Pod Disruption Budgets¶
A PodDisruptionBudget (PDB) limits how many Gateway pods can be voluntarily evicted at the same time — by kubectl drain, node autoscaler scale-down, or rolling updates. The operator supports creating a PDB per Gateway, but it is opt-in.
Why opt-in?¶
The default replica count for a Gateway Deployment is 1. A PDB with minAvailable: 1 on a single-replica Deployment blocks all voluntary evictions indefinitely — node drains hang, cluster autoscaler cannot reclaim the node, and rolling upgrades stall.
Only enable a PDB if you have also arranged for more than one replica, either via an HPA (see horizontal-pod-autoscaling.md) or by manually scaling the Deployment.
Enabling a PDB¶
Set spec.podDisruptionBudget on the GatewayClassParameters referenced by your GatewayClass. Exactly one of minAvailable or maxUnavailable must be set — the semantics mirror Kubernetes' PodDisruptionBudgetSpec.
yaml
apiVersion: gateway.varnish-software.com/v1alpha1
kind: GatewayClassParameters
metadata:
name: varnish-params
namespace: varnish-gateway-system
spec:
podDisruptionBudget:
minAvailable: 1
The operator creates one PDB per Gateway in the Gateway's namespace, named after the Gateway and selecting the Gateway's pods. It is owned by the Gateway and garbage-collected on deletion.
Recommended values¶
There is no single correct value — it depends on your replica count and your tolerance for reduced capacity during disruptions. Some guidance:
minAvailable: N-1(absolute) — keep all but one pod available.

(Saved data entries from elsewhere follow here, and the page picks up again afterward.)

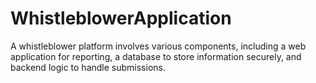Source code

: # WhistleblowerApplication
A whistleblower platform involves various components, including a web application for reporting, a database to store information securely, and backend logic to handle submissions.

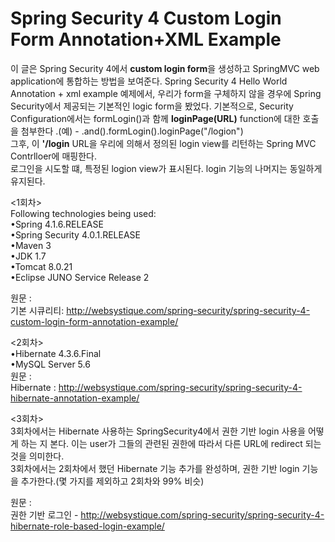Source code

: Spring Security 4 Custom Login Form Annotation+XML Example
==========================================================
이 글은 Spring Security 4에서 **custom login form**을 생성하고 SpringMVC web application에 통합하는 방법을 보여준다.
Spring Security 4 Hello World Annotation + xml example 예제에서, 우리가 form을 구체하지 않을 경우에  Spring Security에서 제공되는 기본적인 logic form을 봤었다.
기본적으로, Security Configuration에서는 formLogin()과 함께 **loginPage(URL)** function에 대한 호출을 첨부한다 .(예) - .and().formLogin().loginPage("/logion")<br>
그후, 이 **'/login** URL을 우리에 의해서 정의된 login view를 리턴하는 Spring MVC Contrlloer에 매핑한다.<br>
로그인을 시도할 떄, 특정된 logion view가 표시된다. login 기능의 나머지는 동일하게 유지된다.<br>

<1회차><br>
Following technologies being used:<br>
•Spring 4.1.6.RELEASE<br>
•Spring Security 4.0.1.RELEASE<br>
•Maven 3<br>
•JDK 1.7<br>
•Tomcat 8.0.21<br>
•Eclipse JUNO Service Release 2<br>

원문 : <br>
기본 시큐리티:  http://websystique.com/spring-security/spring-security-4-custom-login-form-annotation-example/
    
<2회차><br>
•Hibernate 4.3.6.Final<br>
•MySQL Server 5.6<br>
원문 :<br>
Hibernate : http://websystique.com/spring-security/spring-security-4-hibernate-annotation-example/<br>

<3회차><br>
3회차에서는 Hibernate 사용하는 SpringSecurity4에서 권한 기반 login 사용을 어떻게 하는 지 본다.
이는 user가 그들의 관련된 권한에 따라서 다른 URL에 redirect 되는 것을 의미한다.
<br>
3회차에서는 2회차에서 했던 Hibernate 기능 추가를 완성하며, 권한 기반 login 기능을 추가한다.(몇 가지를 제외하고 2회차와 99% 비슷)

원문 : <br>
권한 기반 로그인 - http://websystique.com/spring-security/spring-security-4-hibernate-role-based-login-example/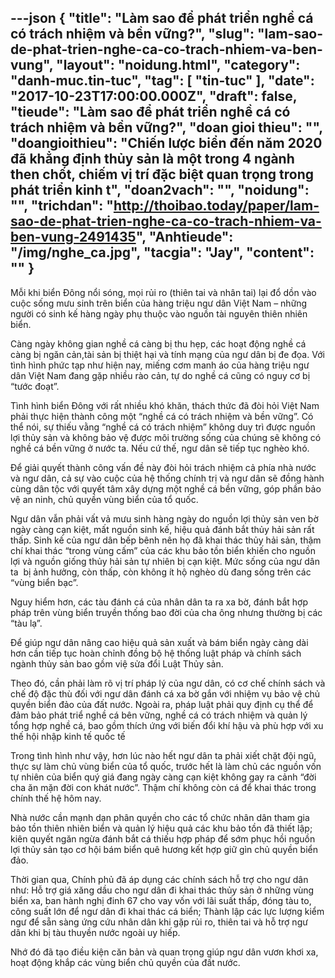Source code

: ---json
{
    "title": "Làm sao để phát triển nghề cá có trách nhiệm và bền vững?",
    "slug": "lam-sao-de-phat-trien-nghe-ca-co-trach-nhiem-va-ben-vung",
    "layout": "noidung.html",
    "category": "danh-muc.tin-tuc",
    "tag": [
        "tin-tuc"
    ],
    "date": "2017-10-23T17:00:00.000Z",
    "draft": false,
    "tieude": "Làm sao để phát triển nghề cá có trách nhiệm và bền vững?",
    "doan gioi thieu": "",
    "doangioithieu": "Chiến lược biển đến năm 2020 đã khẳng định thủy sản là một trong 4 ngành then chốt, chiếm vị trí đặc biệt quan trọng trong phát triển kinh t",
    "doan2vach": "",
    "noidung": "",
    "trichdan": "http://thoibao.today/paper/lam-sao-de-phat-trien-nghe-ca-co-trach-nhiem-va-ben-vung-2491435",
    "Anhtieude": "/img/nghe_ca.jpg",
    "tacgia": "Jay",
    "__content__": ""
}
---
<p><span style="font-size:14px">Mỗi khi biển Đ&ocirc;ng nổi s&oacute;ng, mọi rủi ro (thi&ecirc;n tai v&agrave; nh&acirc;n tai) lại đổ dồn v&agrave;o cuộc sống mưu sinh tr&ecirc;n biển của h&agrave;ng triệu ngư d&acirc;n Việt Nam &ndash; những người c&oacute; sinh kế h&agrave;ng ng&agrave;y phụ thuộc v&agrave;o nguồn t&agrave;i nguy&ecirc;n thi&ecirc;n nhi&ecirc;n biển.</span></p>

<p><span style="font-size:14px">C&agrave;ng ng&agrave;y kh&ocirc;ng gian nghề c&aacute; c&agrave;ng bị thu hẹp, c&aacute;c hoạt động nghề c&aacute; c&agrave;ng bị ngăn cản,t&agrave;i sản bị thiệt hại v&agrave; t&iacute;nh mạng của ngư d&acirc;n bị đe đọa. Với t&igrave;nh h&igrave;nh phức tạp như hiện nay, miếng cơm manh &aacute;o của h&agrave;ng triệu ngư d&acirc;n Việt Nam đang gặp nhiều r&agrave;o cản, tự do nghề c&aacute; cũng c&oacute; nguy cơ bị &ldquo;tước đoạt&rdquo;.</span></p>

<p><span style="font-size:14px">T&igrave;nh h&igrave;nh biển Đ&ocirc;ng với rất nhiều kh&oacute; khăn, th&aacute;ch thức đ&atilde; đ&ograve;i hỏi Việt Nam phải thực hiện th&agrave;nh c&ocirc;ng một &ldquo;nghề c&aacute; c&oacute; tr&aacute;ch nhiệm v&agrave; bền vững&rdquo;. C&oacute; thể n&oacute;i, sự thiếu vằng &ldquo;nghề c&aacute; c&oacute; tr&aacute;ch nhiệm&rdquo; kh&ocirc;ng duy tr&igrave; được nguồn lợi thủy sản v&agrave; kh&ocirc;ng bảo vệ được m&ocirc;i trường sống của ch&uacute;ng sẽ kh&ocirc;ng c&oacute; nghề c&aacute; bền vững ở nước ta. Nếu cứ thế, ngư d&acirc;n sẽ tiếp tục ngh&egrave;o kh&oacute;.</span></p>

<p><span style="font-size:14px">Để giải quyết th&agrave;nh c&ocirc;ng vấn đề n&agrave;y đ&ograve;i hỏi tr&aacute;ch nhiệm cả ph&iacute;a nh&agrave; nước v&agrave; ngư d&acirc;n, cả sự v&agrave;o cuộc của hệ thống ch&iacute;nh trị v&agrave; ngư d&acirc;n sẽ đồng h&agrave;nh c&ugrave;ng d&acirc;n tộc với quyết t&acirc;m x&acirc;y dựng một nghề c&aacute; bền vững, g&oacute;p phần bảo vệ an ninh, chủ quyền v&ugrave;ng biển của tổ quốc.</span></p>

<p><span style="font-size:14px">Ngư d&acirc;n vẫn phải vất vả mưu sinh h&agrave;ng ng&agrave;y do nguồn lợi thủy sản ven bờ ng&agrave;y c&agrave;ng cạn kiệt, mất nguồn sinh kế, hiệu quả đ&aacute;nh bắt thủy hải sản rất thấp. Sinh kế của ngư d&acirc;n bếp b&ecirc;nh n&ecirc;n họ đ&atilde; khai th&aacute;c thủy hải sản, thậm ch&iacute; khai th&aacute;c &ldquo;trong v&ugrave;ng cấm&rdquo; của c&aacute;c khu bảo tồn biển khiến cho nguồn lợi v&agrave; nguồn giống thủy hải sản tự nhi&ecirc;n bị cạn kiệt. Mức sống của ngư d&acirc;n ta&nbsp; bị ảnh hưởng, c&ograve;n thấp, c&ograve;n kh&ocirc;ng &iacute;t hộ ngh&egrave;o d&ugrave; đang sống tr&ecirc;n c&aacute;c &ldquo;v&ugrave;ng biển bạc&rdquo;.</span></p>

<p><span style="font-size:14px">Nguy hiểm hơn, c&aacute;c t&agrave;u đ&aacute;nh c&aacute; của nh&acirc;n d&acirc;n ta ra xa bờ, đ&aacute;nh bắt hợp ph&aacute;p tr&ecirc;n v&ugrave;ng biển truyền thống bao đời của cha &ocirc;ng nhưng thường bị c&aacute;c &ldquo;t&agrave;u lạ&rdquo;.</span></p>

<p><span style="font-size:14px">Để gi&uacute;p ngư d&acirc;n n&acirc;ng cao hiệu quả sản xuất v&agrave; b&aacute;m biển ng&agrave;y c&agrave;ng d&agrave;i hơn cần tiếp tục ho&agrave;n chỉnh đồng bộ hệ thống luật ph&aacute;p v&agrave; ch&iacute;nh s&aacute;ch ng&agrave;nh thủy sản bao gồm việ sửa đổi Luật Thủy sản.</span></p>

<p><span style="font-size:14px">Theo đ&oacute;, cần phải l&agrave;m r&otilde; vị tr&iacute; ph&aacute;p l&yacute; của ngư d&acirc;n, c&oacute; cơ chế ch&iacute;nh s&aacute;ch v&agrave; chế độ đặc th&ugrave; đối với ngư d&acirc;n đ&aacute;nh c&aacute; xa bờ gắn với nhiệm vụ bảo vệ chủ quyền biển đảo của đất nước. Ngo&agrave;i ra, ph&aacute;p luật phải quy định cụ thể để đảm bảo ph&aacute;t triể nghề c&aacute; b&ecirc;n vững, nghề c&aacute; c&oacute; tr&aacute;ch nhiệm v&agrave; quản l&yacute; tổng hợp nghề c&aacute;, bao gồm th&iacute;ch ứng với biến đổi kh&iacute; hậu v&agrave; ph&ugrave; hợp với xu thế hội nhập kinh tế quốc tế</span></p>

<p><span style="font-size:14px">Trong t&igrave;nh h&igrave;nh như vậy, hơn l&uacute;c n&agrave;o hết ngư d&acirc;n ta phải xiết chặt đội ngũ, thực sự l&agrave;m chủ v&ugrave;ng biển của tổ quốc, trước hết l&agrave; l&agrave;m chủ c&aacute;c nguồn vốn tự nhi&ecirc;n của biển qu&yacute; gi&aacute; đang ng&agrave;y c&agrave;ng cạn kiệt kh&ocirc;ng gay ra cảnh &ldquo;đời cha ăn mặn đời con kh&aacute;t nước&rdquo;. Thậm ch&iacute; kh&ocirc;ng c&ograve;n c&aacute; để khai th&aacute;c trong ch&iacute;nh thế hệ h&ocirc;m nay.</span></p>

<p><span style="font-size:14px">Nh&agrave; nước cần mạnh dạn ph&acirc;n quyền cho c&aacute;c tổ chức nh&acirc;n d&acirc;n tham gia bảo tồn thi&ecirc;n nhi&ecirc;n biển v&agrave; quản l&yacute; hiệu quả c&aacute;c khu bảo tồn đ&atilde; thiết lập; ki&ecirc;n quyết ngăn ngừa đ&aacute;nh bắt c&aacute; thiếu hợp ph&aacute;p để sớm phục hồi nguồn lợi thủy sản tạo cơ hội b&aacute;m biển qu&ecirc; hương kết hợp giữ g&igrave;n chủ quyền biển đảo.</span></p>

<p><span style="font-size:14px">Thời gian qua, Ch&iacute;nh phủ đ&atilde; &aacute;p dụng c&aacute;c ch&iacute;nh s&aacute;ch hỗ trợ cho ngư d&acirc;n như: Hỗ trợ gi&aacute; xăng dầu cho ngư d&acirc;n đi khai th&aacute;c thủy sản ở những v&ugrave;ng biển xa, ban h&agrave;nh nghị đinh 67 cho vay vốn với l&atilde;i suất thấp, đ&oacute;ng t&agrave;u to, c&ocirc;ng suất lớn để ngư d&acirc;n đi khai th&aacute;c c&aacute; biển; Th&agrave;nh lập c&aacute;c lực lượng kiểm ngư để sẵn s&agrave;ng ứng cứu nh&acirc;n d&acirc;n khi gặp rủi ro, thi&ecirc;n tai v&agrave; hỗ trợ ngư d&acirc;n khi bị t&agrave;u thuyền nước ngo&agrave;i uy hiếp.</span></p>

<p><span style="font-size:14px">Nhớ đ&oacute; đ&atilde; tạo điều kiện căn bản v&agrave; quan trọng gi&uacute;p ngư d&acirc;n vươn khơi xa, hoạt động khắp c&aacute;c v&ugrave;ng biển chủ quyền của đất nước.</span></p>

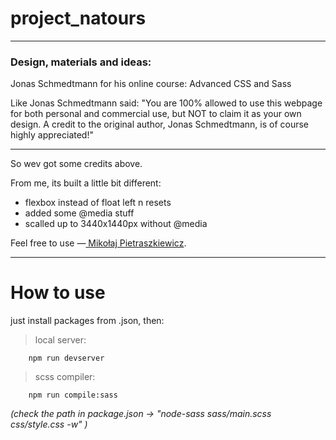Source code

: #  **project_natours**

<hr>

### Design, materials and ideas:

Jonas Schmedtmann for his online course: Advanced CSS and Sass

Like Jonas Schmedtmann said: &quot;You are 100% allowed to use this webpage for both personal
and commercial use, but NOT to claim it as your own design. A credit to the original author, Jonas
Schmedtmann, is of course highly appreciated!&quot;
<hr class="footer__line">
So wev got some credits above.

From me, its built a little bit different:
- flexbox instead of float left n resets
- added some @media stuff
- scalled up to 3440x1440px without @media

Feel free to use &mdash;<a href="#" class="footer__link"> Mikołaj Pietraszkiewicz</a>.

<hr>

# How to use

just install packages from .json, then:

> local server:

	    npm run devserver

> scss compiler:

	    npm run compile:sass

*(check the path in package.json -> "node-sass sass/main.scss css/style.css -w" )*
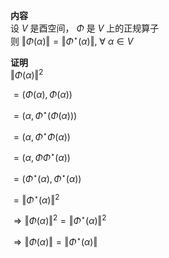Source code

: **内容**  
设 $V$ 是酉空间， $\Phi$ 是 $V$ 上的正规算子  
则 $\Vert\Phi(\alpha)\Vert=\Vert\Phi^\star(\alpha)\Vert,\ \forall\ \alpha\in V$   
  
**证明**  
 $\Vert\Phi(\alpha)\Vert^2$   
  
 $=(\Phi(\alpha),\Phi(\alpha))$   
  
 $=(\alpha,\Phi^\star(\Phi(\alpha)))$   
  
 $=(\alpha,\Phi^\star\Phi(\alpha))$   
  
 $=(\alpha,\Phi\Phi^\star(\alpha))$   
  
 $=(\Phi^\star(\alpha),\Phi^\star(\alpha))$   
  
 $=\Vert\Phi^\star(\alpha)\Vert^2$   
  
 $\Rightarrow\Vert\Phi(\alpha)\Vert^2=\Vert\Phi^\star(\alpha)\Vert^2$   
  
 $\Rightarrow\Vert\Phi(\alpha)\Vert=\Vert\Phi^\star(\alpha)\Vert$   
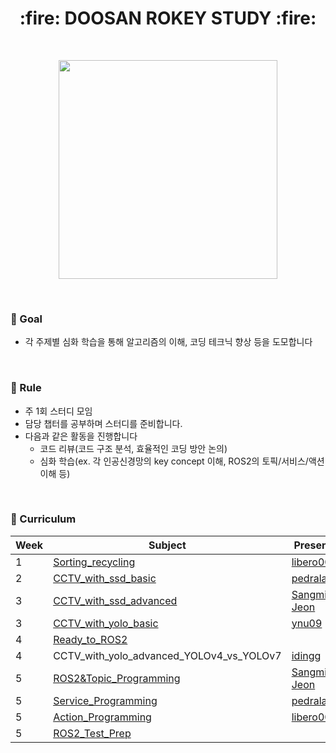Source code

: <h1 align="center"> :fire: DOOSAN ROKEY STUDY :fire: </h1> 
</br>

<p align="center"> <img src="https://github.com/user-attachments/assets/bc50b7a6-fc46-4d2e-8813-bed0d22bd88d" width="350"> </p>

</br>

### :seedling: Goal

- 각 주제별 심화 학습을 통해 알고리즘의 이해, 코딩 테크닉 향상 등을 도모합니다


</br>

### :herb: Rule

- 주 1회 스터디 모임
- 담당 챕터를 공부하며 스터디를 준비합니다.
- 다음과 같은 활동을 진행합니다
  - 코드 리뷰(코드 구조 분석, 효율적인 코딩 방안 논의)
  - 심화 학습(ex. 각 인공신경망의 key concept 이해, ROS2의 토픽/서비스/액션 이해 등)


</br>

### :deciduous_tree: Curriculum

| Week | Subject                                               | Presenter                                                    |
| ---- | ----------------------------------------------------- | ------------------------------------------------------------ |
| 1    | [Sorting_recycling](ComputerVision/week1.md)          | [libero0077](https://github.com/libero0077)                  |
| 2    | [CCTV_with_ssd_basic](ComputerVision/week2.md)        | [pedrala](https://github.com/pedrala)                        |
| 3    | [CCTV_with_ssd_advanced](ComputerVision/week3_ssd.md) | [Sangmin-Jeon](https://github.com/Sangmin-Jeon)              |
| 3    | [CCTV_with_yolo_basic](ComputerVision/week3_yolo.md)  | [ynu09](https://github.com/ynu09)                            |
| 4    | [Ready_to_ROS2](ROS2/week4.md)                        |                                                              |
| 4    | CCTV_with_yolo_advanced_YOLOv4_vs_YOLOv7              | [idingg](https://github.com/idingg)                          |
| 5    | [ROS2&Topic_Programming](ROS2/week5_ROS2&Topic_Programming.md)                                | [Sangmin-Jeon](https://github.com/Sangmin-Jeon)              |
| 5    | [Service_Programming](ROS2/week5_service.md)          | [pedrala](https://github.com/pedrala)                        |
| 5    | [Action_Programming](ROS2/week5_Action_Programming.md)| [libero0077](https://github.com/libero0077)                  |
| 5    | [ROS2_Test_Prep](ROS2/week6)                          |                                                              |
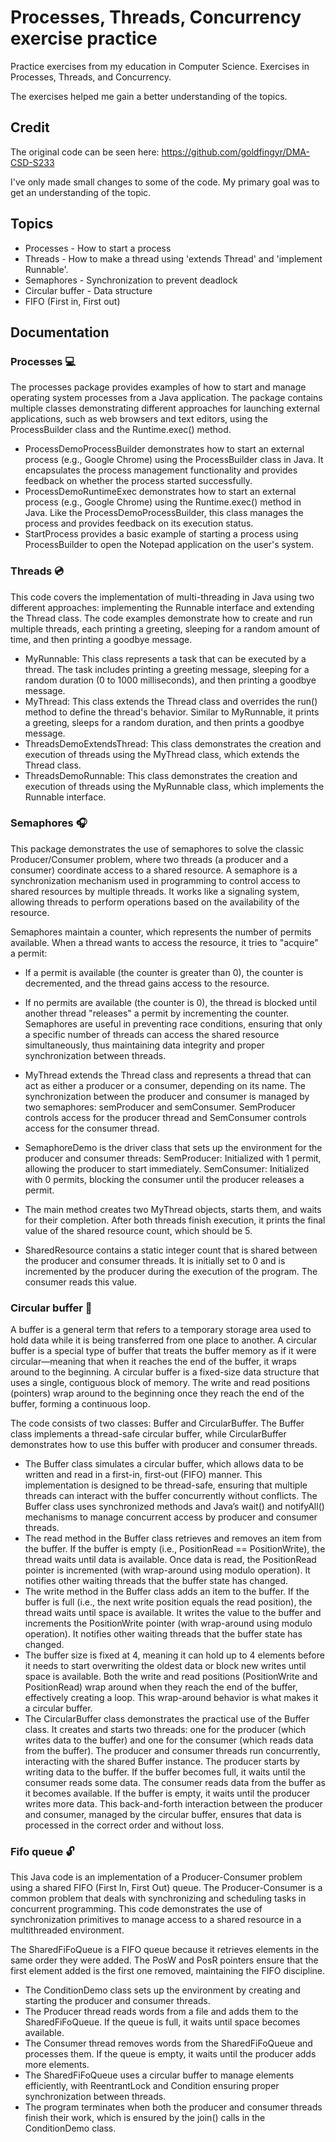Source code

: # Processes, Threads, Concurrency exercise practice
Practice exercises from my education in Computer Science. Exercises in Processes, Threads, and Concurrency.

The exercises helped me gain a better understanding of the topics.

## Credit
The original code can be seen here: https://github.com/goldfingyr/DMA-CSD-S233

I've only made small changes to some of the code. My primary goal was to get an understanding of the topic.

## Topics
- Processes - How to start a process
- Threads - How to make a thread using 'extends Thread' and 'implement Runnable'.
- Semaphores - Synchronization to prevent deadlock
- Circular buffer - Data structure
- FIFO (First in, First out)

## Documentation
### Processes 💻
The processes package provides examples of how to start and manage operating system processes from a Java application. The package contains multiple classes demonstrating different approaches for launching external applications, such as web browsers and text editors, using the ProcessBuilder class and the Runtime.exec() method.

- ProcessDemoProcessBuilder demonstrates how to start an external process (e.g., Google Chrome) using the ProcessBuilder class in Java. It encapsulates the process management functionality and provides feedback on whether the process started successfully.
- ProcessDemoRuntimeExec demonstrates how to start an external process (e.g., Google Chrome) using the Runtime.exec() method in Java. Like the ProcessDemoProcessBuilder, this class manages the process and provides feedback on its execution status.
- StartProcess provides a basic example of starting a process using ProcessBuilder to open the Notepad application on the user's system.


### Threads 💿
This code covers the implementation of multi-threading in Java using two different approaches: implementing the Runnable interface and extending the Thread class. The code examples demonstrate how to create and run multiple threads, each printing a greeting, sleeping for a random amount of time, and then printing a goodbye message.

- MyRunnable: This class represents a task that can be executed by a thread. The task includes printing a greeting message, sleeping for a random duration (0 to 1000 milliseconds), and then printing a goodbye message.
- MyThread: This class extends the Thread class and overrides the run() method to define the thread's behavior. Similar to MyRunnable, it prints a greeting, sleeps for a random duration, and then prints a goodbye message.
- ThreadsDemoExtendsThread: This class demonstrates the creation and execution of threads using the MyThread class, which extends the Thread class.
- ThreadsDemoRunnable: This class demonstrates the creation and execution of threads using the MyRunnable class, which implements the Runnable interface.


### Semaphores 🎧
This package demonstrates the use of semaphores to solve the classic Producer/Consumer problem, where two threads (a producer and a consumer) coordinate access to a shared resource. A semaphore is a synchronization mechanism used in programming to control access to shared resources by multiple threads. It works like a signaling system, allowing threads to perform operations based on the availability of the resource.

Semaphores maintain a counter, which represents the number of permits available. When a thread wants to access the resource, it tries to "acquire" a permit:
- If a permit is available (the counter is greater than 0), the counter is decremented, and the thread gains access to the resource.
- If no permits are available (the counter is 0), the thread is blocked until another thread "releases" a permit by incrementing the counter.
Semaphores are useful in preventing race conditions, ensuring that only a specific number of threads can access the shared resource simultaneously, thus maintaining data integrity and proper synchronization between threads.

- MyThread extends the Thread class and represents a thread that can act as either a producer or a consumer, depending on its name. The synchronization between the producer and consumer is managed by two semaphores: semProducer and semConsumer. SemProducer controls access for the producer thread and SemConsumer controls access for the consumer thread.
- SemaphoreDemo is the driver class that sets up the environment for the producer and consumer threads: SemProducer: Initialized with 1 permit, allowing the producer to start immediately. SemConsumer: Initialized with 0 permits, blocking the consumer until the producer releases a permit.
- The main method creates two MyThread objects, starts them, and waits for their completion. After both threads finish execution, it prints the final value of the shared resource count, which should be 5.
- SharedResource contains a static integer count that is shared between the producer and consumer threads. It is initially set to 0 and is incremented by the producer during the execution of the program. The consumer reads this value.


### Circular buffer 📀
A buffer is a general term that refers to a temporary storage area used to hold data while it is being transferred from one place to another. A circular buffer is a special type of buffer that treats the buffer memory as if it were circular—meaning that when it reaches the end of the buffer, it wraps around to the beginning. A circular buffer is a fixed-size data structure that uses a single, contiguous block of memory. The write and read positions (pointers) wrap around to the beginning once they reach the end of the buffer, forming a continuous loop. 

The code consists of two classes: Buffer and CircularBuffer. The Buffer class implements a thread-safe circular buffer, while CircularBuffer demonstrates how to use this buffer with producer and consumer threads.
- The Buffer class simulates a circular buffer, which allows data to be written and read in a first-in, first-out (FIFO) manner. This implementation is designed to be thread-safe, ensuring that multiple threads can interact with the buffer concurrently without conflicts. The Buffer class uses synchronized methods and Java’s wait() and notifyAll() mechanisms to manage concurrent access by producer and consumer threads.
- The read method in the Buffer class retrieves and removes an item from the buffer. If the buffer is empty (i.e., PositionRead == PositionWrite), the thread waits until data is available. Once data is read, the PositionRead pointer is incremented (with wrap-around using modulo operation). It notifies other waiting threads that the buffer state has changed.
- The write method in the Buffer class adds an item to the buffer. If the buffer is full (i.e., the next write position equals the read position), the thread waits until space is available. It writes the value to the buffer and increments the PositionWrite pointer (with wrap-around using modulo operation). It notifies other waiting threads that the buffer state has changed.
- The buffer size is fixed at 4, meaning it can hold up to 4 elements before it needs to start overwriting the oldest data or block new writes until space is available. Both the write and read positions (PositionWrite and PositionRead) wrap around when they reach the end of the buffer, effectively creating a loop. This wrap-around behavior is what makes it a circular buffer.
- The CircularBuffer class demonstrates the practical use of the Buffer class. It creates and starts two threads: one for the producer (which writes data to the buffer) and one for the consumer (which reads data from the buffer). The producer and consumer threads run concurrently, interacting with the shared Buffer instance. The producer starts by writing data to the buffer. If the buffer becomes full, it waits until the consumer reads some data. The consumer reads data from the buffer as it becomes available. If the buffer is empty, it waits until the producer writes more data. This back-and-forth interaction between the producer and consumer, managed by the circular buffer, ensures that data is processed in the correct order and without loss.


### Fifo queue 🔓
This Java code is an implementation of a Producer-Consumer problem using a shared FIFO (First In, First Out) queue. The Producer-Consumer is a common problem that deals with synchronizing and scheduling tasks in concurrent programming. This code demonstrates the use of synchronization primitives to manage access to a shared resource in a multithreaded environment.

The SharedFiFoQueue is a FIFO queue because it retrieves elements in the same order they were added. The PosW and PosR pointers ensure that the first element added is the first one removed, maintaining the FIFO discipline.

- The ConditionDemo class sets up the environment by creating and starting the producer and consumer threads.
- The Producer thread reads words from a file and adds them to the SharedFiFoQueue. If the queue is full, it waits until space becomes available.
- The Consumer thread removes words from the SharedFiFoQueue and processes them. If the queue is empty, it waits until the producer adds more elements.
- The SharedFiFoQueue uses a circular buffer to manage elements efficiently, with ReentrantLock and Condition ensuring proper synchronization between threads.
- The program terminates when both the producer and consumer threads finish their work, which is ensured by the join() calls in the ConditionDemo class.

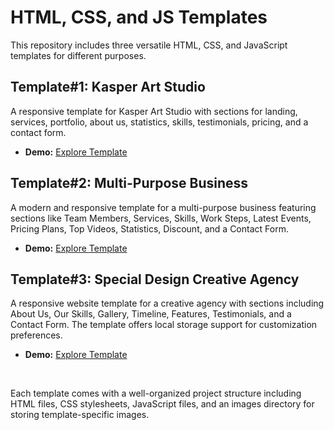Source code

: # HTML, CSS, and JS Templates

This repository includes three versatile HTML, CSS, and JavaScript templates for different purposes.

## Template#1: Kasper Art Studio

A responsive template for Kasper Art Studio with sections for landing, services, portfolio, about us, statistics, skills, testimonials, pricing, and a contact form.

- **Demo:** [Explore Template](https://loaymady.github.io/HTML-CSS-JS-Template-1/)

## Template#2: Multi-Purpose Business

A modern and responsive template for a multi-purpose business featuring sections like Team Members, Services, Skills, Work Steps, Latest Events, Pricing Plans, Top Videos, Statistics, Discount, and a Contact Form.

- **Demo:** [Explore Template](https://loaymady.github.io/HTML-CSS-JS-Template-2/)

## Template#3: Special Design Creative Agency

A responsive website template for a creative agency with sections including About Us, Our Skills, Gallery, Timeline, Features, Testimonials, and a Contact Form. The template offers local storage support for customization preferences.

- **Demo:** [Explore Template](https://loaymady.github.io/HTML-CSS-JS-Template-3/)

<br>

Each template comes with a well-organized project structure including HTML files, CSS stylesheets, JavaScript files, and an images directory for storing template-specific images.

Safest for small replica counts (2–4). Works well when pods are roughly equal in cache fill.maxUnavailable: "25%"(percentage) — scales naturally with HPA. Good default once replicas are in the double digits.minAvailable: "50%"— conservative; keeps at least half the fleet serving. Use when each pod carries a meaningful share of the working set and cache loss on drain matters.
Avoid minAvailable: <replicas> or maxUnavailable: 0 — both disable voluntary disruption entirely, which is almost never what you want.
Interaction with HPA¶
PDB is evaluated against currently ready pods, not the HPA target. During a scale-down, the HPA removes pods one at a time and the PDB is not consulted. HPA-triggered removals are not voluntary disruptions from the PDB's perspective. PDB does, however, gate node drains and rolling restarts even while the HPA is active.
If your PDB uses a percentage, it is computed against the current replica count at the time of eviction, so it tracks HPA scaling automatically. Absolute minAvailable values do not — a minAvailable: 3 with a replica count of 3 blocks drains just like the single-replica case.
Rolling restarts¶
Rolling restarts — triggered by infrastructure changes such as listener edits, image bumps, or varnishdExtraArgs changes, as described in the architecture overview — respect the PDB. With minAvailable: 1 and two replicas, a rolling restart proceeds one pod at a time. Keep this in mind when sizing: a tight PDB on a small replica count extends upgrade duration.
Disabling a PDB¶
Remove spec.podDisruptionBudget from the GatewayClassParameters (or set it to null). The operator deletes the PDB it owns on the next reconcile. This is important: a stale minAvailable: 1 left behind after scaling down to a single replica would silently block future drains.